Second, this tradition is theologically Augustinian, especially in its approach to politics and anthropology. Augustinian anthropology acknowledges that all have fallen short of the glory of God and are sinners. Humanity is a fallen race, but God has given us tremendous potential. We are meant to be stewards, to take dominion of the Earth, which means we have political and social responsibilities. “Dominion” here means responsibility for a domain, not domination. Stewardship involves managing a domain responsibly, not crushing dominion. This theological anthropology, which sees people as fallen but created in the image of God, gives us work to do and hope for what can be achieved.

Third, Christian realism in the Augustinian tradition emphasizes political order in a fallen world. We live in a fallen world, but that doesn’t mean we give up or chant idealistic slogans. It means we get to work. Romans 13 and models from the Old Testament show that government is a natural institution created by God. Government can take many forms, but its role is to preserve order, punish wrongdoing, and advance justice.

Fourth, Christian realism emphasizes power. We don’t talk much about power as Christians, yet power is a neutral category. It’s not inherently good or bad; it is a force that authorities are supposed to use for the common good. Power exists in different domains: parents have power in their domain, churches have ecclesial authority in their domain, and business leaders have power in their domain. Recognizing the goods that power can achieve, such as law enforcement protecting us, reminds us that power is not necessarily a bad thing. There are three ways to think about power: coercion, persuasion, and diplomacy (persuading someone that something is in their real interest). In national security or foreign policy, power should be used for the common good, often in the realm of mutual authority. Coercive power is sometimes necessary, as in stopping Hitler when diplomacy breaks down.
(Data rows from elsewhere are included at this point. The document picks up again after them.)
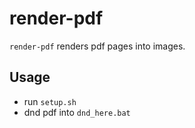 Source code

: # render-pdf

`render-pdf` renders pdf pages into images.

## Usage

- run `setup.sh`
-  dnd pdf into `dnd_here.bat`
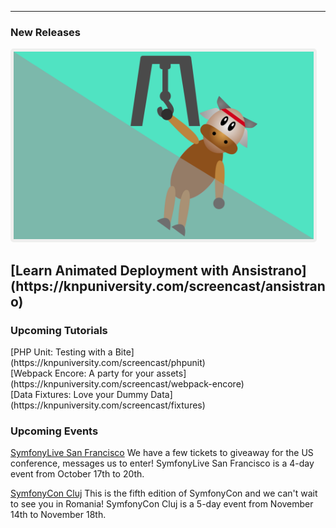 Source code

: <hr>
<h3 style="font-weight: bold;">New Releases</h3>

[<img class="center-block" style="border: solid 5px #efefee; border-radius: 5px; height: 300px;" src="/images/ansistrano.png" alt="Ansistrano Tutorial Image"/>](https://knpuniversity.com/screencast/ansistrano)
<h2 class="text-center">[Learn Animated Deployment with Ansistrano](https://knpuniversity.com/screencast/ansistrano)</h2>


<h3 style="font-weight: bold;">Upcoming Tutorials</h3>
[PHP Unit: Testing with a Bite](https://knpuniversity.com/screencast/phpunit)<br>
[Webpack Encore: A party for your assets](https://knpuniversity.com/screencast/webpack-encore)<br>
[Data Fixtures: Love your Dummy Data](https://knpuniversity.com/screencast/fixtures)

<h3 style="font-weight: bold;">Upcoming Events</h3>

[SymfonyLive San Francisco](sanfrancisco2017.live.symfony.com)
We have a few tickets to giveaway for the US conference, messages us to enter!
SymfonyLive San Francisco is a 4-day event from October 17th to 20th.

[SymfonyCon Cluj](clujcon2017.symfony.com)
This is the fifth edition of SymfonyCon and we can't wait to see you in Romania!
SymfonyCon Cluj is a 5-day event from November 14th to November 18th.
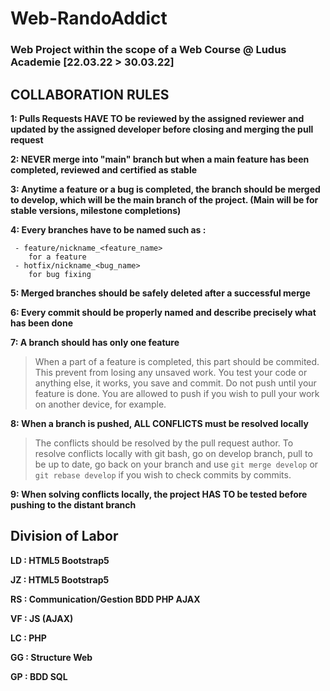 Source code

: # Web-RandoAddict

### Web Project within the scope of a Web Course @ Ludus Academie [22.03.22 > 30.03.22]

## COLLABORATION RULES

**1: Pulls Requests HAVE TO be reviewed by the assigned reviewer and updated by the assigned developer before closing and merging the pull request**

**2: NEVER merge into "main" branch but when a main feature has been completed, reviewed and certified as stable**

**3: Anytime a feature or a bug is completed, the branch should be merged to develop, which will be the main branch of the project. (Main will be for stable versions, milestone completions)**

**4: Every branches have to be named such as :**

	 - feature/nickname_<feature_name>
		for a feature
	 - hotfix/nickname_<bug_name>
		for bug fixing

**5: Merged branches should be safely deleted after a successful merge**
 
**6: Every commit should be properly named and describe precisely what has been done**

**7: A branch should has only one feature**
> When a part of a feature is completed, this part should be commited.
> This prevent from losing any unsaved work. You test your code or anything else, it works, you save and commit.
> Do not push until your feature is done. You are allowed to push if you wish to pull your work on another device, for example.

**8: When a branch is pushed, ALL CONFLICTS must be resolved locally**
> The conflicts should be resolved by the pull request author.
> To resolve conflicts locally with git bash, go on develop branch, pull to be up to date, go back on your branch and use `git merge develop` or `git rebase develop` if you wish to check commits by commits.

**9: When solving conflicts locally, the project HAS TO be tested before pushing to the distant branch**

## Division of Labor

**LD : HTML5 Bootstrap5**

**JZ : HTML5 Bootstrap5**

**RS : Communication/Gestion BDD PHP AJAX**

**VF : JS (AJAX)**

**LC : PHP**

**GG : Structure Web**

**GP : BDD SQL**
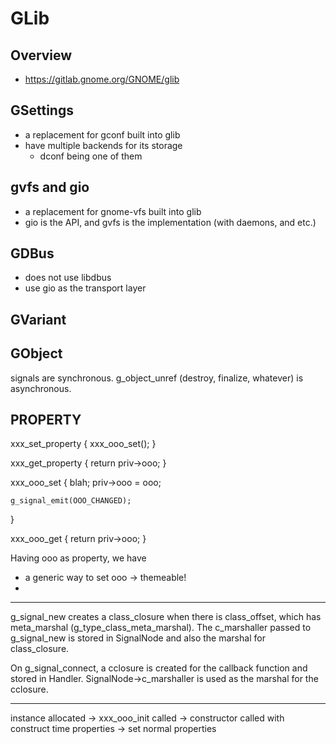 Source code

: GLib
====

## Overview

- <https://gitlab.gnome.org/GNOME/glib>

## GSettings

- a replacement for gconf built into glib
- have multiple backends for its storage
  - dconf being one of them

## gvfs and gio

- a replacement for gnome-vfs built into glib 
- gio is the API, and gvfs is the implementation (with daemons, and etc.)

## GDBus

- does not use libdbus
- use gio as the transport layer

## GVariant

## GObject

signals are synchronous.
g_object_unref (destroy, finalize, whatever) is asynchronous.


PROPERTY
---------------

xxx_set_property
{
	xxx_ooo_set();
}

xxx_get_property
{
	return priv->ooo;
}

xxx_ooo_set
{
	blah;
	priv->ooo = ooo;

	g_signal_emit(OOO_CHANGED);
}

xxx_ooo_get
{
	return priv->ooo;
}

Having ooo as property, we have

- a generic way to set ooo -> themeable!
- 


---------------
g_signal_new creates a class_closure when there is class_offset, which has meta_marshal (g_type_class_meta_marshal).
The c_marshaller passed to g_signal_new is stored in SignalNode and also the marshal for class_closure.

On g_signal_connect, a cclosure is created for the callback function and stored
in Handler.  SignalNode->c_marshaller is used as the marshal for the cclosure.


---------
instance allocated -> xxx_ooo_init called ->
	constructor called with construct time properties -> set normal properties
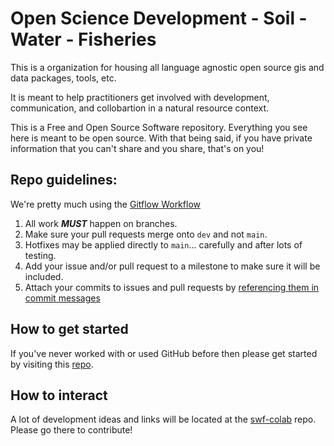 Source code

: # Open Science Development - Soil - Water - Fisheries

This is a organization for housing all language agnostic open source gis and data packages, tools, etc.  

It is meant to help practitioners get involved with development, communication, and collobartion in a natural resource context. 

This is a Free and Open Source Software repository. Everything you see here is meant to be open source. With that being said, if you have private information that you can't share and you share, that's on you!  

## Repo guidelines:

We're pretty much using the [Gitflow Workflow](https://www.atlassian.com/git/tutorials/comparing-workflows/gitflow-workflow)

1. All work ***MUST*** happen on branches. 
2. Make sure your pull requests merge onto `dev` and not `main`.
3. Hotfixes may be applied directly to `main`... carefully and after lots of testing.
4. Add your issue and/or pull request to a milestone to make sure it will be included.
5. Attach your commits to issues and pull requests by [referencing them in commit messages](https://docs.github.com/en/enterprise/2.16/user/github/managing-your-work-on-github/closing-issues-using-keywords)

## How to get started  

If you've never worked with or used GitHub before then please get started by visiting this [repo](https://www.github.com/soilwaterfish/swf-colab). 

## How to interact  

A lot of development ideas and links will be located at the [swf-colab](https://www.github.com/soilwaterfish/swf-colab) repo. Please go there to contribute!  
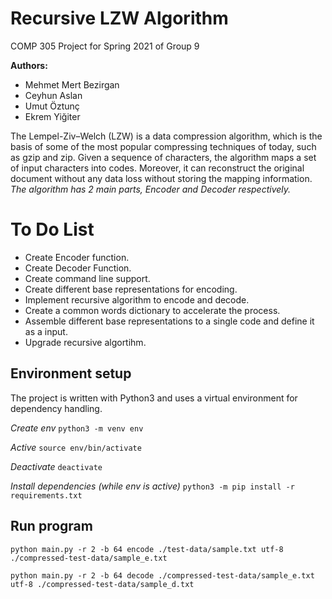 # Recursive LZW Algorithm

COMP 305 Project for Spring 2021 of Group 9

**Authors:**

 - Mehmet Mert Bezirgan
 - Ceyhun Aslan
 - Umut Öztunç
 - Ekrem Yiğiter

The Lempel-Ziv–Welch (LZW) is a data compression algorithm, which is the basis of some of the most popular compressing techniques of today, such as gzip and zip. Given a sequence of characters, the algorithm maps a set of input characters into codes. Moreover, it can reconstruct the original document without any data loss without storing the mapping information. *The algorithm has 2 main parts, Encoder and Decoder respectively.*

# To Do List

- Create Encoder function.
- Create Decoder Function.
- Create command line support.
- Create different base representations for encoding.
- Implement recursive algorithm to encode and decode.
- Create a common words dictionary to accelerate the process.
- Assemble different base representations to a single code and define it as a input.
- Upgrade recursive algortihm.

## Environment setup

The project is written with Python3 and uses a virtual environment for dependency handling.

*Create env* `python3 -m venv env`

*Active* `source env/bin/activate`

*Deactivate* `deactivate`

*Install dependencies (while env is active)* `python3 -m pip install -r requirements.txt`

## Run program

`python main.py -r 2 -b 64 encode ./test-data/sample.txt utf-8 ./compressed-test-data/sample_e.txt`

`python main.py -r 2 -b 64 decode ./compressed-test-data/sample_e.txt utf-8 ./compressed-test-data/sample_d.txt`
Fifth, Christian realism criticizes the potency of collective chauvinism, including hyper-nationalism, ethnic, religious ideologies, and materialist ideologies like Communism or Socialism. Christian realists are skeptical of any group claiming that its culture, language, religion, or ideology is superior to others. The Christian realists of the 30s, 40s, 50s, and 60s criticized fascism, Communism, and ethnoreligious idolatry in each case. Why? Because it elevates the group—Germans, fascists, Japanese—above God, creating an idol of a people group and claiming that everyone else is subhuman, barbaric, or lesser.

Sixth, Christian realism analyzes social phenomena on three levels: individual, domestic society, and international. Often, a history book or analysis of a certain event focuses on one aspect. For example, Napoleon’s role in France for 20 years might be the focus, ignoring domestic politics or a weak international system. Another book might focus solely on global anarchy due to the lack of a world government. Christian realists recognize that when examining war, peace, and international life complexities, individuals and their personalities matter.

You can’t fully understand World War II without understanding Hitler, Churchill, and FDR, but that’s not all. We need to consider domestic political structures—what allows a regime to put the brakes on or go to war. How does decision-making differ between groups in a pluralistic society? We also examine the international situation—what factors at the international level are most likely to lead to peace or cause war? What are the irritants in international life outside the control of governments, such as terrorist groups?

Seventh, Christian realism is inherently anti-doctrine. Christian realism rejects most “isms.” In the writings of Christian realists, they avoid being tied to any partisan, policy, or viewpoint, and are critical of narrow thinking that imposes an ideological agenda on everything. During the Cold War, Soviet Communism and Chinese Communism, exemplified by Mao’s little red book, required everything to fit into an ideological box. If you didn’t fit the ideology, you were eliminated. These views lack the creativity needed for political phenomena and elevate a way of thinking above Christianity, above Christian witness.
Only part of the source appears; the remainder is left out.